[Opening The data section]

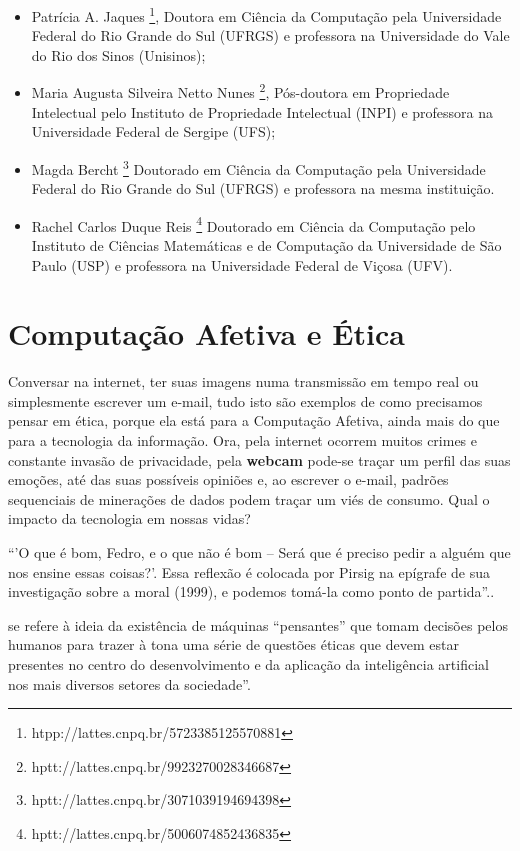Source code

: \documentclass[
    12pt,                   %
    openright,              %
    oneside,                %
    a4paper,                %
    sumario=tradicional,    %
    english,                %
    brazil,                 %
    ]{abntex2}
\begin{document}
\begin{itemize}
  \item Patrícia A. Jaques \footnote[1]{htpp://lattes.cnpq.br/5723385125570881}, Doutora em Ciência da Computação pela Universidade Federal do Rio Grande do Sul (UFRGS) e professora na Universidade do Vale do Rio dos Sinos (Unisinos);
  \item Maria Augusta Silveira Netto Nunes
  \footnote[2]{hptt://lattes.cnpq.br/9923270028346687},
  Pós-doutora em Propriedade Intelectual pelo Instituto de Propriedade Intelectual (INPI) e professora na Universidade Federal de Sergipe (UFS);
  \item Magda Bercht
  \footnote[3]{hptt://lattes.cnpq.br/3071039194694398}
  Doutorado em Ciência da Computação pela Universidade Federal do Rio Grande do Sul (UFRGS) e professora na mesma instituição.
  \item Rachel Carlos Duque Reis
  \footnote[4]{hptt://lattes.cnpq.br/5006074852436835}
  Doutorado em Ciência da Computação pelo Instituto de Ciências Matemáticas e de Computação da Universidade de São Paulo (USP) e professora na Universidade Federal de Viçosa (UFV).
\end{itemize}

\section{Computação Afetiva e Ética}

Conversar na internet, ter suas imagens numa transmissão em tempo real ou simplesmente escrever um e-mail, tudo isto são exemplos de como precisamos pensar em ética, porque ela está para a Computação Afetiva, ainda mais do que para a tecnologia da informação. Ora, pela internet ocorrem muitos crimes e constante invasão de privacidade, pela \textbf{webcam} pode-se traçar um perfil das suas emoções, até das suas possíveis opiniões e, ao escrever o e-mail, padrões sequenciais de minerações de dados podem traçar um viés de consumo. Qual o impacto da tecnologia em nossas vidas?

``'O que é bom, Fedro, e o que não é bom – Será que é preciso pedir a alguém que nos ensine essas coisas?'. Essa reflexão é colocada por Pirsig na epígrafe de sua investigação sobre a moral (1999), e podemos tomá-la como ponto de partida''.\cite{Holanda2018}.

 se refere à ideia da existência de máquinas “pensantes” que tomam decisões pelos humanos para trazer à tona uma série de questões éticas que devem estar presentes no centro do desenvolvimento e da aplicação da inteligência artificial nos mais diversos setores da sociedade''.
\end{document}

[Closing The data section]
[Opening The data section]

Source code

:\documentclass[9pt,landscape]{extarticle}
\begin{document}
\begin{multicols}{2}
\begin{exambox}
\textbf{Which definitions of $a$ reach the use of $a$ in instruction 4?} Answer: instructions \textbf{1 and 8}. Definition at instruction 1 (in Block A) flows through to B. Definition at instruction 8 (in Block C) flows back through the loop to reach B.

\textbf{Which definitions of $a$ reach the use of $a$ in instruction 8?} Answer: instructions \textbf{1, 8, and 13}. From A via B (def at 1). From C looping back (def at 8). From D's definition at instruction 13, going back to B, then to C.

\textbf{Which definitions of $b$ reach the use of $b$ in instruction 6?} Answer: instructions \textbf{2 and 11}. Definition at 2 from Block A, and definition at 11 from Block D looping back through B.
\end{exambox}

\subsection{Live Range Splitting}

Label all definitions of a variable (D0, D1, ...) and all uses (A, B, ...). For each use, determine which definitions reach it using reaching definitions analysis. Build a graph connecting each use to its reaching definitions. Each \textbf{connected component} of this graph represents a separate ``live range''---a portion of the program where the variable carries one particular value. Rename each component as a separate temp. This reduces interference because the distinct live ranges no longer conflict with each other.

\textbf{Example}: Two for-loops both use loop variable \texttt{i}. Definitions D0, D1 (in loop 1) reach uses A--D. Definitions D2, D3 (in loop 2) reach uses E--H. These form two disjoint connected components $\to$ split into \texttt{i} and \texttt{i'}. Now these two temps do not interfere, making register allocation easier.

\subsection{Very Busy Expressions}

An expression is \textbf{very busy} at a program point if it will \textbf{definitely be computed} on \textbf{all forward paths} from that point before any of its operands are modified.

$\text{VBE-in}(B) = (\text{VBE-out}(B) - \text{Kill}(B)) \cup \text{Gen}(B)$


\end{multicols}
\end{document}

[Closing The data section]
[Opening The data section]

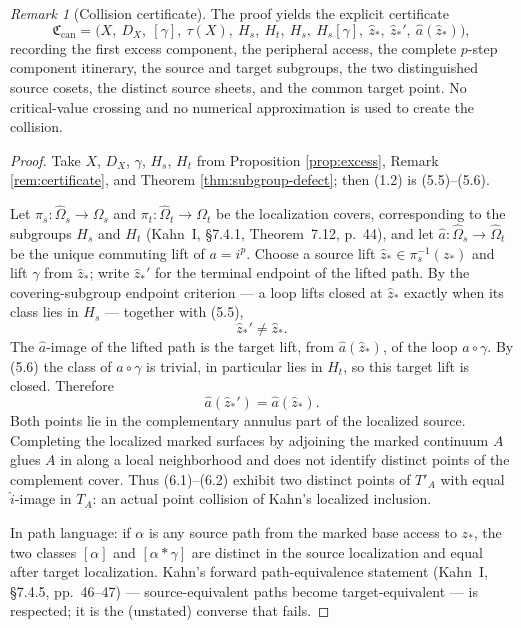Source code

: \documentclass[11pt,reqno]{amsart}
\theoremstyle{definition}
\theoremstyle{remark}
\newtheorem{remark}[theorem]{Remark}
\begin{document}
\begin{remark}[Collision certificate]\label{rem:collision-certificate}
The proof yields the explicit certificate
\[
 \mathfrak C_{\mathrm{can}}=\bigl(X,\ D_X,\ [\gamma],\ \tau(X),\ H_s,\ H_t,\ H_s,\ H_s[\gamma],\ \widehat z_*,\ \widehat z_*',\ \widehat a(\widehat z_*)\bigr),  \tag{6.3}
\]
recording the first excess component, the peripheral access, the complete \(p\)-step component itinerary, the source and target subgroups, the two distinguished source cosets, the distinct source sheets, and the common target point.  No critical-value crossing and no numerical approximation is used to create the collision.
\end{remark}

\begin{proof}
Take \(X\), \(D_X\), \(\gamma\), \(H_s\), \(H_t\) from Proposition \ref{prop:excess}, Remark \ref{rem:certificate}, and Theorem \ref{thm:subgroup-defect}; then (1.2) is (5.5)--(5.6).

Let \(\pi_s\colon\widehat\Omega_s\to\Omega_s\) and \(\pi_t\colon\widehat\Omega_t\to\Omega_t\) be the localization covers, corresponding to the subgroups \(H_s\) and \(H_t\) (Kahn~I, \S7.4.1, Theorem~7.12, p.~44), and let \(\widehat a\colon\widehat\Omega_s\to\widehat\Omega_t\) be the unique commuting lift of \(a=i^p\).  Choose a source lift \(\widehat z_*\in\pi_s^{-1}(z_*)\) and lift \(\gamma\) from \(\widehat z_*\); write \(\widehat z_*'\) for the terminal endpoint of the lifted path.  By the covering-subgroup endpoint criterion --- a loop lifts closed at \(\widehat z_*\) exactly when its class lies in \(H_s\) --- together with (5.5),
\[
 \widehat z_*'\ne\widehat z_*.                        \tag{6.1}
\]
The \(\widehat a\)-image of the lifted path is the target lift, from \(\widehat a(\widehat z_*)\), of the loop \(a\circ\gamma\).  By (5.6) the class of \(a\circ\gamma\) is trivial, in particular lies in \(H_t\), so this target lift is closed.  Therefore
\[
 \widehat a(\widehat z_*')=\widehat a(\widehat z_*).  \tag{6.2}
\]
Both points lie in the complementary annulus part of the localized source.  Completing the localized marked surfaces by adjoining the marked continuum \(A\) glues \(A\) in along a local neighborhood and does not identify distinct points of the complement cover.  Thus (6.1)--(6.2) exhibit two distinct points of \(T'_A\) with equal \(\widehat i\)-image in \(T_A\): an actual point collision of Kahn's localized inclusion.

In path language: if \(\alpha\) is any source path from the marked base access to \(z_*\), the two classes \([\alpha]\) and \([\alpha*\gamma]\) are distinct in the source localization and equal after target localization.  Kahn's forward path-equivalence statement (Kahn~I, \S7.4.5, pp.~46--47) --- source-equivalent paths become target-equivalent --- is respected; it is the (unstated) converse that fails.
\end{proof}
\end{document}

[Closing The data section]

§ Brief:
Begin with the line above that has "back through B." and continue through the line that has "register allocation easier.", setting each one down exactly. Stop there.

§ Response to this exercise:
\textbf{Which definitions of $b$ reach the use of $b$ in instruction 6?} Answer: instructions \textbf{2 and 11}. Definition at 2 from Block A, and definition at 11 from Block D looping back through B.
\end{exambox}

\subsection{Live Range Splitting}

Label all definitions of a variable (D0, D1, ...) and all uses (A, B, ...). For each use, determine which definitions reach it using reaching definitions analysis. Build a graph connecting each use to its reaching definitions. Each \textbf{connected component} of this graph represents a separate ``live range''---a portion of the program where the variable carries one particular value. Rename each component as a separate temp. This reduces interference because the distinct live ranges no longer conflict with each other.

\textbf{Example}: Two for-loops both use loop variable \texttt{i}. Definitions D0, D1 (in loop 1) reach uses A--D. Definitions D2, D3 (in loop 2) reach uses E--H. These form two disjoint connected components $\to$ split into \texttt{i} and \texttt{i'}. Now these two temps do not interfere, making register allocation easier.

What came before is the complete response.